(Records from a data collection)
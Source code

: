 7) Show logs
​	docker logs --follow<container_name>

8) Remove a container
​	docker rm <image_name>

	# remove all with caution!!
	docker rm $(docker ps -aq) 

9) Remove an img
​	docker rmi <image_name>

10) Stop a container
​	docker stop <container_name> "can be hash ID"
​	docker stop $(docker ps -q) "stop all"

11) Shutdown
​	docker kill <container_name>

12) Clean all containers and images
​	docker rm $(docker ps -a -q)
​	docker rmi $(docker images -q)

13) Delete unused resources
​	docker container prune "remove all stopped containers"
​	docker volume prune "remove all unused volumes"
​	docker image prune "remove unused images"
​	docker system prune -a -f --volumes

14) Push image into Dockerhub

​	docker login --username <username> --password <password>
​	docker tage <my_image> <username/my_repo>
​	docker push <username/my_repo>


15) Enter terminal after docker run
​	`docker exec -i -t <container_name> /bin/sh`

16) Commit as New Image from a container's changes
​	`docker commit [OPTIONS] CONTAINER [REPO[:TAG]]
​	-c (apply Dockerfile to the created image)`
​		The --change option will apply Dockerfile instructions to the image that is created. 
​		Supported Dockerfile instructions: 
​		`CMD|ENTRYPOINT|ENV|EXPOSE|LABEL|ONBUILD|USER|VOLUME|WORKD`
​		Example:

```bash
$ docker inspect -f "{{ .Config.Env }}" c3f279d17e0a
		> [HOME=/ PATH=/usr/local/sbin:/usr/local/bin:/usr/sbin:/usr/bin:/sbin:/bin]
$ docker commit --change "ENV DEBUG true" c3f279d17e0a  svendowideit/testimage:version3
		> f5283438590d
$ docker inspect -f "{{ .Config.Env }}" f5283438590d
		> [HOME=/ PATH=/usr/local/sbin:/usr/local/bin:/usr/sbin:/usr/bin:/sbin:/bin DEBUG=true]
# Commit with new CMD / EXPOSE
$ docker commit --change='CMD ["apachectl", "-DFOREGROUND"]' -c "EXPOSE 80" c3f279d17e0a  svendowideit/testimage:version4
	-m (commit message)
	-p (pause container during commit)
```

PROBLEM REQUIREMENTS ::
Copy out, exactly and alone, the lines of the entries above between the ones holding "tage <my_image> <username/my_repo>" and "(apply Dockerfile to", inclusive.

TASK RESPONSE ::
​	docker tage <my_image> <username/my_repo>
​	docker push <username/my_repo>


15) Enter terminal after docker run
​	`docker exec -i -t <container_name> /bin/sh`

16) Commit as New Image from a container's changes
​	`docker commit [OPTIONS] CONTAINER [REPO[:TAG]]
​	-c (apply Dockerfile to the created image)`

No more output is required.